Pour ma fête, je demande toujours la même chose à Marie-Claude: un voyage de ski. Et c'est devenu une tradition: Whistler l'an passé, Whiteface avant, Charlevoix, Vermont, etc. J'ai l'objectif d'avoir visité tous les grands centres de ski du nord-est américain d'ici la fin de la décénnie.

Cette année, je voulais vraiment aller à Sunday River, Maine. Pourquoi ? C'est fréquemment cité comme l'un des plus beaux centres dans le nord-est et c'est assez loin (4h de Mtl). Ça prend donc une occasion spéciale pour s'y rendre.

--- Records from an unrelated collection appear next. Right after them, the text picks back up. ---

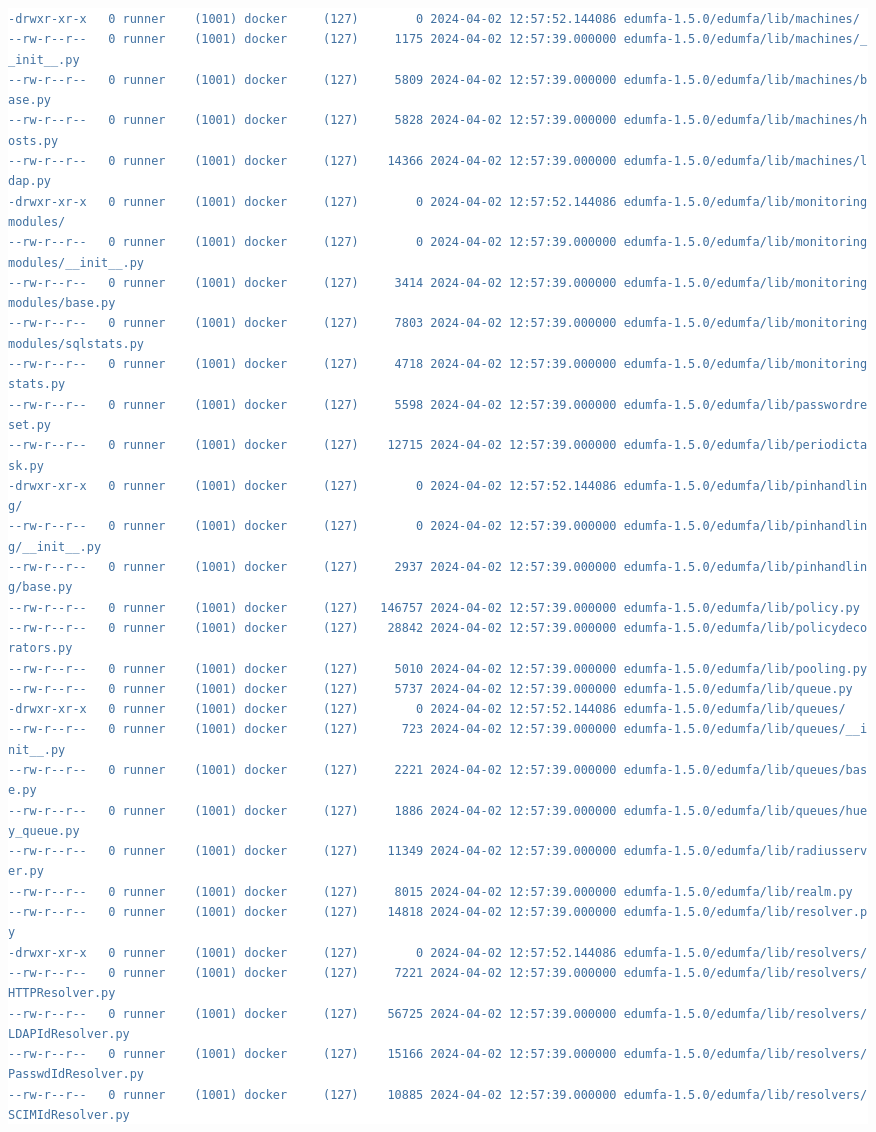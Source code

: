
 ```diff
-drwxr-xr-x   0 runner    (1001) docker     (127)        0 2024-04-02 12:57:52.144086 edumfa-1.5.0/edumfa/lib/machines/
--rw-r--r--   0 runner    (1001) docker     (127)     1175 2024-04-02 12:57:39.000000 edumfa-1.5.0/edumfa/lib/machines/__init__.py
--rw-r--r--   0 runner    (1001) docker     (127)     5809 2024-04-02 12:57:39.000000 edumfa-1.5.0/edumfa/lib/machines/base.py
--rw-r--r--   0 runner    (1001) docker     (127)     5828 2024-04-02 12:57:39.000000 edumfa-1.5.0/edumfa/lib/machines/hosts.py
--rw-r--r--   0 runner    (1001) docker     (127)    14366 2024-04-02 12:57:39.000000 edumfa-1.5.0/edumfa/lib/machines/ldap.py
-drwxr-xr-x   0 runner    (1001) docker     (127)        0 2024-04-02 12:57:52.144086 edumfa-1.5.0/edumfa/lib/monitoringmodules/
--rw-r--r--   0 runner    (1001) docker     (127)        0 2024-04-02 12:57:39.000000 edumfa-1.5.0/edumfa/lib/monitoringmodules/__init__.py
--rw-r--r--   0 runner    (1001) docker     (127)     3414 2024-04-02 12:57:39.000000 edumfa-1.5.0/edumfa/lib/monitoringmodules/base.py
--rw-r--r--   0 runner    (1001) docker     (127)     7803 2024-04-02 12:57:39.000000 edumfa-1.5.0/edumfa/lib/monitoringmodules/sqlstats.py
--rw-r--r--   0 runner    (1001) docker     (127)     4718 2024-04-02 12:57:39.000000 edumfa-1.5.0/edumfa/lib/monitoringstats.py
--rw-r--r--   0 runner    (1001) docker     (127)     5598 2024-04-02 12:57:39.000000 edumfa-1.5.0/edumfa/lib/passwordreset.py
--rw-r--r--   0 runner    (1001) docker     (127)    12715 2024-04-02 12:57:39.000000 edumfa-1.5.0/edumfa/lib/periodictask.py
-drwxr-xr-x   0 runner    (1001) docker     (127)        0 2024-04-02 12:57:52.144086 edumfa-1.5.0/edumfa/lib/pinhandling/
--rw-r--r--   0 runner    (1001) docker     (127)        0 2024-04-02 12:57:39.000000 edumfa-1.5.0/edumfa/lib/pinhandling/__init__.py
--rw-r--r--   0 runner    (1001) docker     (127)     2937 2024-04-02 12:57:39.000000 edumfa-1.5.0/edumfa/lib/pinhandling/base.py
--rw-r--r--   0 runner    (1001) docker     (127)   146757 2024-04-02 12:57:39.000000 edumfa-1.5.0/edumfa/lib/policy.py
--rw-r--r--   0 runner    (1001) docker     (127)    28842 2024-04-02 12:57:39.000000 edumfa-1.5.0/edumfa/lib/policydecorators.py
--rw-r--r--   0 runner    (1001) docker     (127)     5010 2024-04-02 12:57:39.000000 edumfa-1.5.0/edumfa/lib/pooling.py
--rw-r--r--   0 runner    (1001) docker     (127)     5737 2024-04-02 12:57:39.000000 edumfa-1.5.0/edumfa/lib/queue.py
-drwxr-xr-x   0 runner    (1001) docker     (127)        0 2024-04-02 12:57:52.144086 edumfa-1.5.0/edumfa/lib/queues/
--rw-r--r--   0 runner    (1001) docker     (127)      723 2024-04-02 12:57:39.000000 edumfa-1.5.0/edumfa/lib/queues/__init__.py
--rw-r--r--   0 runner    (1001) docker     (127)     2221 2024-04-02 12:57:39.000000 edumfa-1.5.0/edumfa/lib/queues/base.py
--rw-r--r--   0 runner    (1001) docker     (127)     1886 2024-04-02 12:57:39.000000 edumfa-1.5.0/edumfa/lib/queues/huey_queue.py
--rw-r--r--   0 runner    (1001) docker     (127)    11349 2024-04-02 12:57:39.000000 edumfa-1.5.0/edumfa/lib/radiusserver.py
--rw-r--r--   0 runner    (1001) docker     (127)     8015 2024-04-02 12:57:39.000000 edumfa-1.5.0/edumfa/lib/realm.py
--rw-r--r--   0 runner    (1001) docker     (127)    14818 2024-04-02 12:57:39.000000 edumfa-1.5.0/edumfa/lib/resolver.py
-drwxr-xr-x   0 runner    (1001) docker     (127)        0 2024-04-02 12:57:52.144086 edumfa-1.5.0/edumfa/lib/resolvers/
--rw-r--r--   0 runner    (1001) docker     (127)     7221 2024-04-02 12:57:39.000000 edumfa-1.5.0/edumfa/lib/resolvers/HTTPResolver.py
--rw-r--r--   0 runner    (1001) docker     (127)    56725 2024-04-02 12:57:39.000000 edumfa-1.5.0/edumfa/lib/resolvers/LDAPIdResolver.py
--rw-r--r--   0 runner    (1001) docker     (127)    15166 2024-04-02 12:57:39.000000 edumfa-1.5.0/edumfa/lib/resolvers/PasswdIdResolver.py
--rw-r--r--   0 runner    (1001) docker     (127)    10885 2024-04-02 12:57:39.000000 edumfa-1.5.0/edumfa/lib/resolvers/SCIMIdResolver.py
```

Initialement, on était supposé aller là dans la fin de semaine du 14 février. Malheureusement, c'était aussi celle où il y a eu la méga tempête de neige aux États-Unis. Parfait pour le ski, mais il faut quand même se rendre ! Après avoir considéré le pont toujours d'jammé à 19h + les tites-routes américaines glissantes remplies d'orignaux, nous avons décidé de reprendre notre voyage et notre hôtel a gentiment accepté de reporter notre réservation. Ouf !

Le grand jour était en fin de semaine. Nous sommes partis vendredi en milieu d'après midi pour arriver au Bethel Inn environ 4h30 plus tard (le Bethel Inn est situé a Bethel, à 5 min de la montagne. C'est où Bethel: au milieu de nul part en plein milieu du Maine).

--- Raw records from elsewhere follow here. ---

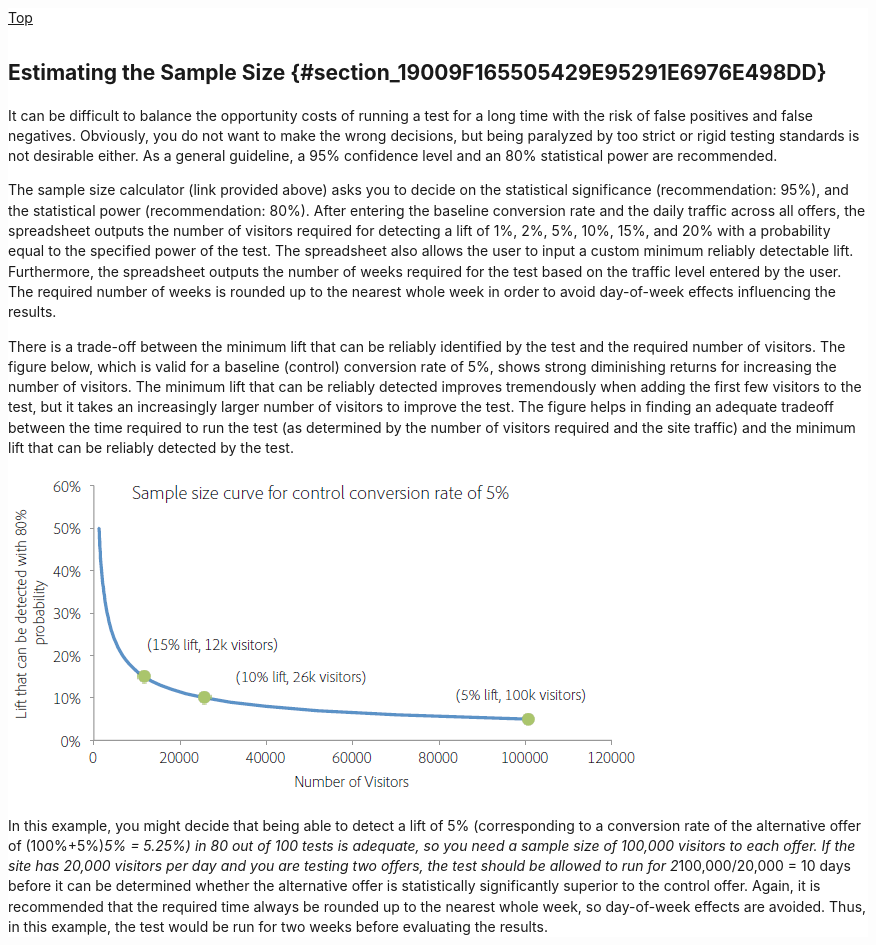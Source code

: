 [ Top ](../c_activities/t_test_ab/c_sample_size_determination.md#concept_2801F552DB874C20B8A17C1B774C0383) 

## Estimating the Sample Size {#section_19009F165505429E95291E6976E498DD}

It can be difficult to balance the opportunity costs of running a test for a long time with the risk of false positives and false negatives. Obviously, you do not want to make the wrong decisions, but being paralyzed by too strict or rigid testing standards is not desirable either. As a general guideline, a 95% confidence level and an 80% statistical power are recommended. 

The sample size calculator (link provided above) asks you to decide on the statistical significance (recommendation: 95%), and the statistical power (recommendation: 80%). After entering the baseline conversion rate and the daily traffic across all offers, the spreadsheet outputs the number of visitors required for detecting a lift of 1%, 2%, 5%, 10%, 15%, and 20% with a probability equal to the specified power of the test. The spreadsheet also allows the user to input a custom minimum reliably detectable lift. Furthermore, the spreadsheet outputs the number of weeks required for the test based on the traffic level entered by the user. The required number of weeks is rounded up to the nearest whole week in order to avoid day-of-week effects influencing the results. 

There is a trade-off between the minimum lift that can be reliably identified by the test and the required number of visitors. The figure below, which is valid for a baseline (control) conversion rate of 5%, shows strong diminishing returns for increasing the number of visitors. The minimum lift that can be reliably detected improves tremendously when adding the first few visitors to the test, but it takes an increasingly larger number of visitors to improve the test. The figure helps in finding an adequate tradeoff between the time required to run the test (as determined by the number of visitors required and the site traffic) and the minimum lift that can be reliably detected by the test. 

![](../../assets/samplesizecontrol.png) 

In this example, you might decide that being able to detect a lift of 5% (corresponding to a conversion rate of the alternative offer of (100%+5%)*5% = 5.25%) in 80 out of 100 tests is adequate, so you need a sample size of 100,000 visitors to each offer. If the site has 20,000 visitors per day and you are testing two offers, the test should be allowed to run for 2*100,000/20,000 = 10 days before it can be determined whether the alternative offer is statistically significantly superior to the control offer. Again, it is recommended that the required time always be rounded up to the nearest whole week, so day-of-week effects are avoided. Thus, in this example, the test would be run for two weeks before evaluating the results.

Marie-Claude affectionne particulièrement les hôtels de luxe, spécialisement pour les occasions spéciales. Elle avait de grand espoir pour cette grande auberge centenaire aux parements de bois. On a été assez déçu quand nous sommes arrivés à notre chambre, situé dans une sorte de mini-condo. C'était dans une sorte de demi-sous-sol et la finition était loin d'être luxueuse. C'est du genre à condo de ski, avec quelque chose de fonctionnel, mais totalement dénué d'âme. Pas ce que Marie-Claude espérait et avait payé pour. Elle est allé parler au management, qui n'a rien pu faire puisque c'était supposément plein. Aussi, on s'est rendu compte qu'on était déjà upgradé, c'est vous dire. Au moins, il y avait un foyer au propane. Généalement, on trouvait que l'hôtel était plein de bonnes intentions, mais qu'il y avait un problème sérieux au niveau de l'exécution.

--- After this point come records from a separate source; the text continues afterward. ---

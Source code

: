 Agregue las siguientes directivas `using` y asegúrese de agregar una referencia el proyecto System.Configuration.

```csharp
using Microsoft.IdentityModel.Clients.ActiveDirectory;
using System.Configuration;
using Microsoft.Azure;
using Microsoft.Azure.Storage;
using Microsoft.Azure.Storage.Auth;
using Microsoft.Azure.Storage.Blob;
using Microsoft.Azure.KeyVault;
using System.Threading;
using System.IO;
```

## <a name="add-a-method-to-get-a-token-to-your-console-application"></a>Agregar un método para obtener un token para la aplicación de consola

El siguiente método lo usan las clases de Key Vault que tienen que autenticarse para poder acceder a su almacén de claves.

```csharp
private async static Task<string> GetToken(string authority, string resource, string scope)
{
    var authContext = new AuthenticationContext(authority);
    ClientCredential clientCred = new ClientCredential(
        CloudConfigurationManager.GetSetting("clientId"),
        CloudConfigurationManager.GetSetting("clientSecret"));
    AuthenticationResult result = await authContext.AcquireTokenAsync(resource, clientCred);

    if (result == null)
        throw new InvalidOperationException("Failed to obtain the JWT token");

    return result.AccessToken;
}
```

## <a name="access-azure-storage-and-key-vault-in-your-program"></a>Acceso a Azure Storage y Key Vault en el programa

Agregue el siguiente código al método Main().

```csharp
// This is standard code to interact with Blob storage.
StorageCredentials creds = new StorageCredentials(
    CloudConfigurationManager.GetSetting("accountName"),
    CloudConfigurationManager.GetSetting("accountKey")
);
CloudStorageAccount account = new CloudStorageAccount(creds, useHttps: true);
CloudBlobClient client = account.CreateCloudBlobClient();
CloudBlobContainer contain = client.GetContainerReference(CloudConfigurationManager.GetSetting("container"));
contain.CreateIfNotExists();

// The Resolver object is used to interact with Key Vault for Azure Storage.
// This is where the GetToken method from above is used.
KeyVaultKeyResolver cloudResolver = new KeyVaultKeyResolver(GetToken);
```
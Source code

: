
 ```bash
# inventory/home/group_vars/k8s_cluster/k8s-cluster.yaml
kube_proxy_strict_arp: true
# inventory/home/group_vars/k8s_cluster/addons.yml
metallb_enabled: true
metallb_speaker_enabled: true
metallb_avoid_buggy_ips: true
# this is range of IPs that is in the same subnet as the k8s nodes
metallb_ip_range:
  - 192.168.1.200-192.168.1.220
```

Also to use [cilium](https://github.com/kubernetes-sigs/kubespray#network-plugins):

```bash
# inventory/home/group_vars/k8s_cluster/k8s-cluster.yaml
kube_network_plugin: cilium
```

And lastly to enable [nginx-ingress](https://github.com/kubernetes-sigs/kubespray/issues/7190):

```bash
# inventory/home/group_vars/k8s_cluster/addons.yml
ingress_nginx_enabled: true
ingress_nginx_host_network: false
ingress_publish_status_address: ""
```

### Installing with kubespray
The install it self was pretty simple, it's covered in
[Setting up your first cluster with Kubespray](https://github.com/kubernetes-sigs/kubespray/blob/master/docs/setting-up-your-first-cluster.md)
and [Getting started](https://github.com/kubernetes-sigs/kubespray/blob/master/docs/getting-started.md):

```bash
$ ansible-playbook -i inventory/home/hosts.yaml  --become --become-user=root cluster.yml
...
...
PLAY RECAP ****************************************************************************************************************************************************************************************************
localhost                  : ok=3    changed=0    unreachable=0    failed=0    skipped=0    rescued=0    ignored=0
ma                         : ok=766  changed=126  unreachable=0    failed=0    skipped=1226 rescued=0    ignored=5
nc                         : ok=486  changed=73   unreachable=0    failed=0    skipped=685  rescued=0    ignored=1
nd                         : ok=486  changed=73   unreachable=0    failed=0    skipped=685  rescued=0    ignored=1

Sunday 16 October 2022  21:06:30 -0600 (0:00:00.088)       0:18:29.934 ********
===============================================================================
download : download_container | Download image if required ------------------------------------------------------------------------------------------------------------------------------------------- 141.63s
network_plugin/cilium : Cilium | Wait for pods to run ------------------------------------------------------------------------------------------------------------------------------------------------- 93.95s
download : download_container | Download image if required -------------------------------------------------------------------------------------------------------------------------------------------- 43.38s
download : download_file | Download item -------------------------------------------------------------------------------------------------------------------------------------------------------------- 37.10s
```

Nous sommes allés souper au restorant de l'hôtel qui était limite correct, mais au moins pas cher (80$ /2 avec le vin). BTW: dans le Maine, la bouffe est pas chère, mais le logement coûte la peau des fesses).

On s'est réconcilié avec l'endroit le lendemain au ski. La neige était parfaite: rapide, pas de glace avec un edge sans fin. En plus, il n'y avait presque pas de monde. Je pouvais faire du slalom géant à full pinne et prendre la piste à moi tout seul. Et Sunday River est le paradis de la bosse. Il y a des pistes à bosses qui font presque toute la montagne. De quoi avoir les quadriceps en feu ! C'est un peu comme si la montagne avait été faite spécialement pour moi, qui aime particulièrement le GS et la bosse.



Autre point très positif: il faisait vraiment beau. Du genre trop beau puisqu'on avait chaud dans notre suit. Mais prendre un bière sans manteau à l'extérieur en mars, c'est priceless.


Constat général: la nourriture des centres de ski américains est nettement supérieure à ce qui se sert au Canada. Et les portions sont démentielles.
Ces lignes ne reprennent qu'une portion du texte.